La nécessité de l’identité : introduction de la notion de système

La création humaine ne se fait jamais ex nihilo, on crée toujours à partir de quelque chose. On sculpte avec un bloc d’argile ou de marbre, on peint avec de la peinture, on écrit avec de l’encre (Victor Hugo avait d’ailleurs envisagé d’appeler Notre Dame de Paris, Ce qu’il y a dans une bouteille d’encre). Il y a une matière initiale que la création transforme. Si l’art conceptuel, comme on l’a évoqué plus tôt, a cherché à s’affranchir toutefois de l’importance de la matière, un art purement immatériel est impossible. Ainsi que le montre le docteur en esthétique Frédéric Guzda, « la question de l’art ne peut se poser sans la question de l’œuvre, même et surtout quand elle affirme devoir s’affranchir de sa nécessité ». Il y a toujours une œuvre : même si c’est une liste de titres d’œuvres jamais écrites, comme pour Cendrars, même si c’est la copie d’un texte, même si c’est l’esquisse d’un geste, ce n’est pas rien. Il y a toujours une matière qui aura été changée, soit dans sa forme (on l’a sculptée, coupée, peinte, on a agencé d’une manière nouvelle des mots qui existaient, etc.), soit dans sa présentation (un urinoir dans un musée, un détournement du nom, une nouvelle conceptualisation de la matière). L’artiste agit toujours, et toujours il transforme. Or on ne constate une transformation que parce que quelque chose est resté identique avant et après cette transformation, comme l’explique Etienne Klein.
Dans la transformation opérée sur la matière lors de la création d’une œuvre, les artistes ne transforment pas tout : la création se fait donc par rapport à quelque chose qui, demeurant intact, permet de constater la nouveauté due à la création. L’Encyclopédie de la parole travaille à partir d’une matière, l’oralité qu’elle pense au moyen d’un système d’entrées qui demeure dans un temps court (d’un enregistrement à l’autre) et long (la première entrée, « Cadences » est toujours en vigueur aujourd’hui). Ce système sert d’appui de création aux Encyclopédistes de deux façons : de manière interne (la grille est son propre socle : certaines entrées naissent d’entrées préexistantes, comme c’est le cas pour « Combinaisons », issue de « Répétitions »), et de manière externe (la grille sert de socle aux spectacles). Effectivement, quand l’Encyclopédie crée un spectacle, elle utilise les documents présents dans sa Collection et se sert des entrées pour jouer sur les formes sonores. Or, comme nous l’avons vu précédemment, ce socle sur lequel s’appuient les Encyclopédistes est particulier : c’est une œuvre d’art.
Le fait de créer un spectacle à partir d’une œuvre d’art n’est pas quelque chose d’inédit. Dans une vision classique que l’on nuancera par la suite, le texte théâtral est une œuvre littéraire achevée qui reste identique à travers le temps, dont on peut citer des répliques, voire des passages entiers pour les plus célèbres d’entre elles.
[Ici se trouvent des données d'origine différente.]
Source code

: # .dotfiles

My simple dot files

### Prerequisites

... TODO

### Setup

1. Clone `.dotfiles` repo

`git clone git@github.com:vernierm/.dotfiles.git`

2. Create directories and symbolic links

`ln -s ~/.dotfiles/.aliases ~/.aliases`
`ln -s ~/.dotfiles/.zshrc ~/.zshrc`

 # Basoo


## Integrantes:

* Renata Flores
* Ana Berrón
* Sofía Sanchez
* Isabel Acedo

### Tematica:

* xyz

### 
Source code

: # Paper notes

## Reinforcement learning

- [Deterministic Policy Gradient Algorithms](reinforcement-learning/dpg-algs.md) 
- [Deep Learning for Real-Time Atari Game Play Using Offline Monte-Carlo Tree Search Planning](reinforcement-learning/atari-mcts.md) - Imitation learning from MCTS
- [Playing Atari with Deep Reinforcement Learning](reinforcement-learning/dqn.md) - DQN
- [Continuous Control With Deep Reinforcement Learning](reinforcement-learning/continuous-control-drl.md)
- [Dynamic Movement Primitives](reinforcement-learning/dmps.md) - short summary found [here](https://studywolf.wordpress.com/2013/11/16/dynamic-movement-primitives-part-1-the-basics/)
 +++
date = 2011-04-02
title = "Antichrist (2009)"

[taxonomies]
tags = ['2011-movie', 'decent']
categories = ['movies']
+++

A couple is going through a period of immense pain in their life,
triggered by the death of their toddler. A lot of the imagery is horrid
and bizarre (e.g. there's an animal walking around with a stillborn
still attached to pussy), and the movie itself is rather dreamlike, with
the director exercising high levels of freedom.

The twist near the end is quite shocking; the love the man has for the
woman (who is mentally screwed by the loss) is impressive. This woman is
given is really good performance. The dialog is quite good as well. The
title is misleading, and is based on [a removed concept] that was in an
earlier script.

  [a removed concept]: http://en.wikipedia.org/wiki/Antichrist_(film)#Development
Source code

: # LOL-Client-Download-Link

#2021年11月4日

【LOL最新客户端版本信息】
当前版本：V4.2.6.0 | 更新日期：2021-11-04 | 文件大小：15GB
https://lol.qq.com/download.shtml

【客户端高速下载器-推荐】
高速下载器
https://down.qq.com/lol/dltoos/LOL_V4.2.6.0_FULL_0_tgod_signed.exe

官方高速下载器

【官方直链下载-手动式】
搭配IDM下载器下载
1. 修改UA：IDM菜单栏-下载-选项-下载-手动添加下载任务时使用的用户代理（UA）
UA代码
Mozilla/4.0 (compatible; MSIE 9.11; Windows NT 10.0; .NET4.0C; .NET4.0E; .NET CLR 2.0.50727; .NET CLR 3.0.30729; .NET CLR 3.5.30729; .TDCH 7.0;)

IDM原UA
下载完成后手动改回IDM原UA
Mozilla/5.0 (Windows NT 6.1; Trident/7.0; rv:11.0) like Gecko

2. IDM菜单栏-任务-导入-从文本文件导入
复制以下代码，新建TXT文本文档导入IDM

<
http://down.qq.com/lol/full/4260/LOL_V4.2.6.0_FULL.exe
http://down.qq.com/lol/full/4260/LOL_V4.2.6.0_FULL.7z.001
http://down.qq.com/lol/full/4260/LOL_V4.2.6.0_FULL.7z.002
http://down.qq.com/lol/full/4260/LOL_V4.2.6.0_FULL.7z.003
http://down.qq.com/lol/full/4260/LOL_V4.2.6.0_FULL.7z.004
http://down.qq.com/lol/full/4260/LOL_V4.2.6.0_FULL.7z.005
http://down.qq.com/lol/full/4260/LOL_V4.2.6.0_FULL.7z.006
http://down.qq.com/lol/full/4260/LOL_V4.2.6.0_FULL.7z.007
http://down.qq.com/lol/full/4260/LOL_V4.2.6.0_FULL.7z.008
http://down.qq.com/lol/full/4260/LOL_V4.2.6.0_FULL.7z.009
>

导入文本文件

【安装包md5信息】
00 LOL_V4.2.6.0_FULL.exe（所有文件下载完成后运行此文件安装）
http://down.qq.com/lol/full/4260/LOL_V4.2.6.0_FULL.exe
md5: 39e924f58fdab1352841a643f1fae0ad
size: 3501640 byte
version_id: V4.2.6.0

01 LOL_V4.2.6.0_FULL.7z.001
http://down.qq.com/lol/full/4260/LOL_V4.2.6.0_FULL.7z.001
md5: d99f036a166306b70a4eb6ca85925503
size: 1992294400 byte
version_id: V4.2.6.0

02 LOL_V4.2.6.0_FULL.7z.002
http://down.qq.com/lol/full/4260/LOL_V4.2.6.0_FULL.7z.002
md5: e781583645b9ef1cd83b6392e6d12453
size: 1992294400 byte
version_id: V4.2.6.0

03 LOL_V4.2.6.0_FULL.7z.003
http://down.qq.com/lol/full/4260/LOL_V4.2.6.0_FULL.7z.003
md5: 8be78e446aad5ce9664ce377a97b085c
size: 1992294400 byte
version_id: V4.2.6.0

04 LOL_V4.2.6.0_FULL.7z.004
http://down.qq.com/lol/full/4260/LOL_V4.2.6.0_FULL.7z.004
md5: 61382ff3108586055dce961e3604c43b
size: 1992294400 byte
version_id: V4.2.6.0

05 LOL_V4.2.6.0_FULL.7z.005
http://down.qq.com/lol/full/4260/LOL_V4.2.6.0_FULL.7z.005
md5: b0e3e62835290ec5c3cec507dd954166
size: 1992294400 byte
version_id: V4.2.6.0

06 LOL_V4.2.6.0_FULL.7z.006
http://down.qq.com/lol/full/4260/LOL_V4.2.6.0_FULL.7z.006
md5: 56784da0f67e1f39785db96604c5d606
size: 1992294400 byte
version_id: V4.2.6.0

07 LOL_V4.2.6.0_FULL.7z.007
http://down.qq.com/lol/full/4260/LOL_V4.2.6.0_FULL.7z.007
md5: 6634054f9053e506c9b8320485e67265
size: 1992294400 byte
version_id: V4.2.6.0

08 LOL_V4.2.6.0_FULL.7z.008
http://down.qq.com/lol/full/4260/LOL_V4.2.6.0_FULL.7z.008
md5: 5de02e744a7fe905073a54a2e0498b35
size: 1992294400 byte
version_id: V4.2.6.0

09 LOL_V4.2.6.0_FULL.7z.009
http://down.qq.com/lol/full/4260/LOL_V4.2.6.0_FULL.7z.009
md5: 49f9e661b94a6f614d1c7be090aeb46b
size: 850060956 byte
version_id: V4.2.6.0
La nécessité de l’évolution : introduction de la notion de faille

Cependant, si la création est possible parce que quelque chose reste identique, tout ne doit pas rester identique : pour qu’une chose change, il faut qu’elle puisse changer. De même, si un système permet l’évolution, un système trop rigide l’empêche. Le système scientifique intègre par exemple la possibilité d’un changement. C’est ce que propose Dominique Pestre dans son Introduction aux Science Studies . Il évoque Bachelard, Popper ou encore Kuhn, grands noms de l’épistémologie du XXe siècle, qui mettent en valeur l’importance des réfutations ou des corrections dans la construction du savoir scientifique, qui n’est donc pas quelque chose de figé. Régulièrement, il arrive que les scientifiques fassent une découverte qui bouscule ce que l’on pensait jusqu’alors (découverte d’une nouvelle espèce, d’une nouvelle planète, fouilles archéologiques, etc.). Le constat d’un phénomène ne faisant pas partie du système pousse donc à redéfinir le système, soit – pour reprendre Deleuze – à « créer [de nouvelles] fonctions ». Le savoir n’est donc pas pensé comme une masse de granit immuable, mais comme quelque chose qui peut évoluer. C’est le critère de la réfutabilité que développe Popper : une théorie scientifique n’est pas vraie mais non-fausse, c’est-à-dire valide jusqu’à ce qu’une autre théorie ou l’expérience ne vienne l’invalider. Dans cette place laissée au peut-être, à l’incertain, le changement a lieu.
La faille est donc créatrice. Cette mécanique n’est pas l’apanage de la seule science. Un texte théâtral est en effet un objet particulier. Comme le résume Viala, « le théâtre est nécessaire au texte».
Le texte porte donc en lui une forme d’inachèvement. C’est en somme un texte à trous que la scène est amenée à explorer (pourquoi tel personnage dit-il cela ? mais est-ce un personnage ? qu’est-ce que cela fait de dire ce texte écrit ? etc.). C’est justement grâce à ces trous que la mise en scène est possible, puisque « rien n’est jamais vraiment joué, tout reste toujours “à jouer”, et l’on peut raconter l’histoire tout autrement ».
Le parallèle avec le travail de l‘Encyclopédie est assez clair. Comme on l’a vu plus haut, la Collection est en effet une œuvre inaboutie, un système avec de nombreuses failles. La liste des enregistrements qu’elle contient varie sans cesse au même titre que la grille des entrées, dans un mouvement plus lent. Les paroles, sorties de leur contexte d’origine, qui flottent dans un nuage toujours changeant, sont en milieu instable. Ce sont ces instabilités, ces failles qui rendent possible la création théâtrale.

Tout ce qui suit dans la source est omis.